Mentre tutti stanno parlando di Libia, c’è una profonda crisi terroristica in Sahel.
La crisi in Libia è al centro dell’attenzione diplomatica mondiale, ma in tal modo eclissa quella in atto nei Paesi confinanti del Sahel: questi sono ostaggio di una crescente instabilità, alimentata proprio dall’annoso conflitto libico, ma sul quale finora non hanno voce in capitolo. Eppure, i gruppi armati jihadisti attivi a sud del Sahara dal 2012 puntano a costruire un nuovo califfato, proprio alle porte della Libia e dell’Europa. Negli ultimi giorni è stato il presidente francese Emmanuel Macron ad evidenziare il collegamento tra i due scenari e l’urgenza di arginare la minaccia terroristica nel Sahel.

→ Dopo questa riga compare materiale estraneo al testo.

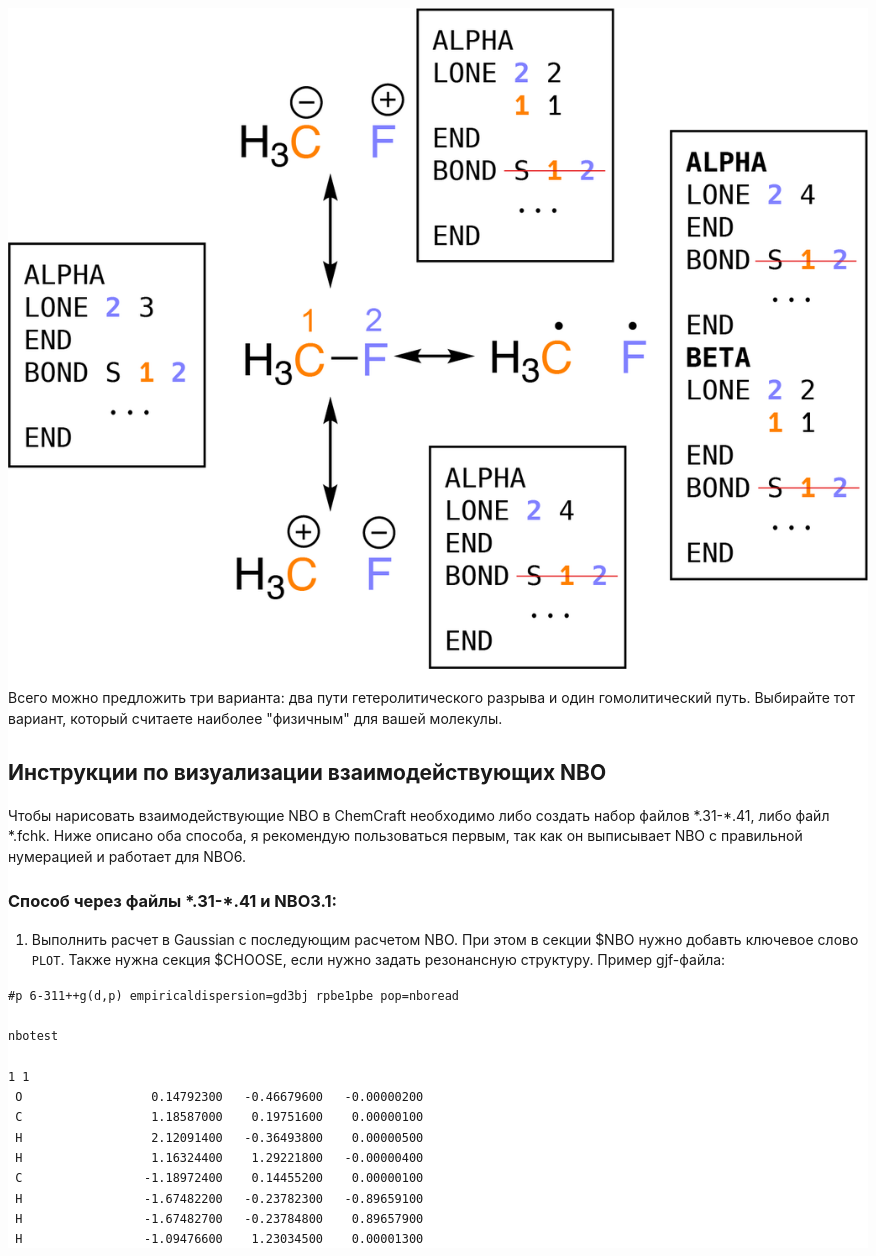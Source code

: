 ![bonddel](bond_deletion.png)

Всего можно предложить три варианта: два пути гетеролитического разрыва и один гомолитический путь. Выбирайте тот вариант, который считаете наиболее "физичным" для вашей молекулы.

## Инструкции по визуализации взаимодействующих NBO

Чтобы нарисовать взаимодействующие NBO в ChemCraft необходимо либо создать набор файлов \*.31-\*.41, либо файл \*.fchk. Ниже описано оба способа, я рекомендую пользоваться первым, так как он выписывает NBO с правильной нумерацией и работает для NBO6. 

### Способ через файлы \*.31-\*.41 и NBO3.1:

1. Выполнить расчет в Gaussian с последующим расчетом NBO. При этом в секции $NBO нужно добавть ключевое слово ```PLOT```. Также нужна секция $CHOOSE, если нужно задать резонансную структуру. Пример gjf-файла:
```
#p 6-311++g(d,p) empiricaldispersion=gd3bj rpbe1pbe pop=nboread

nbotest

1 1
 O                  0.14792300   -0.46679600   -0.00000200
 C                  1.18587000    0.19751600    0.00000100
 H                  2.12091400   -0.36493800    0.00000500
 H                  1.16324400    1.29221800   -0.00000400
 C                 -1.18972400    0.14455200    0.00000100
 H                 -1.67482200   -0.23782300   -0.89659100
 H                 -1.67482700   -0.23784800    0.89657900
 H                 -1.09476600    1.23034500    0.00001300

```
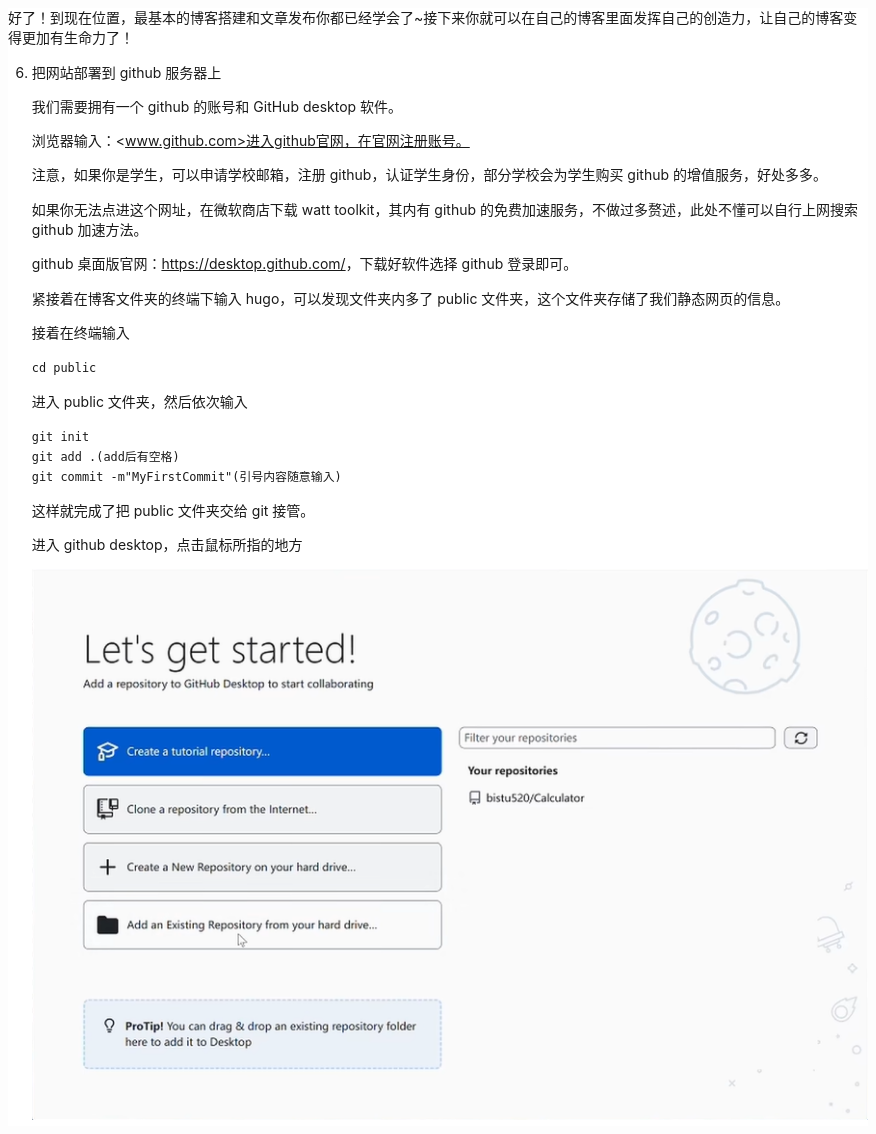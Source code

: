    好了！到现在位置，最基本的博客搭建和文章发布你都已经学会了~接下来你就可以在自己的博客里面发挥自己的创造力，让自己的博客变得更加有生命力了！

6. 把网站部署到 github 服务器上

   我们需要拥有一个 github 的账号和 GitHub desktop 软件。

   浏览器输入：<www.github.com>进入github官网，在官网注册账号。

   注意，如果你是学生，可以申请学校邮箱，注册 github，认证学生身份，部分学校会为学生购买 github 的增值服务，好处多多。

   如果你无法点进这个网址，在微软商店下载 watt toolkit，其内有 github 的免费加速服务，不做过多赘述，此处不懂可以自行上网搜索 github 加速方法。

   github 桌面版官网：<https://desktop.github.com/>，下载好软件选择 github 登录即可。

   紧接着在博客文件夹的终端下输入 hugo，可以发现文件夹内多了 public 文件夹，这个文件夹存储了我们静态网页的信息。

   接着在终端输入

   ```
   cd public
   ```

   进入 public 文件夹，然后依次输入

   ```
   git init
   git add .(add后有空格)
   git commit -m"MyFirstCommit"(引号内容随意输入)
   ```

   这样就完成了把 public 文件夹交给 git 接管。

   进入 github desktop，点击鼠标所指的地方

   ![70990061421](/images/1709900614214.png)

La scorsa settimana il ministro della Difesa francese, Florence Parly, è stata nel Sahel, accompagnata dai suoi omologhi di Portogallo, Svezia e Estonia, Paesi impegnati nella nascente forza Takuba – che in tamashek, la lingua dei Tuareg, significa “spada” – ovvero un raggruppamento di forze speciali europee che dovrebbe essere operativo in estate. La visita ha seguito di una settimana il vertice di Pau, in Francia, dove i governi di Parigi e del G5 Sahel (Mali, Niger, Burkina Faso, Ciad e Mauritania) hanno annunciato una serie di misure per recuperare il terreno sui gruppi armati, tra cui la creazione di una “coalizione per il Sahel”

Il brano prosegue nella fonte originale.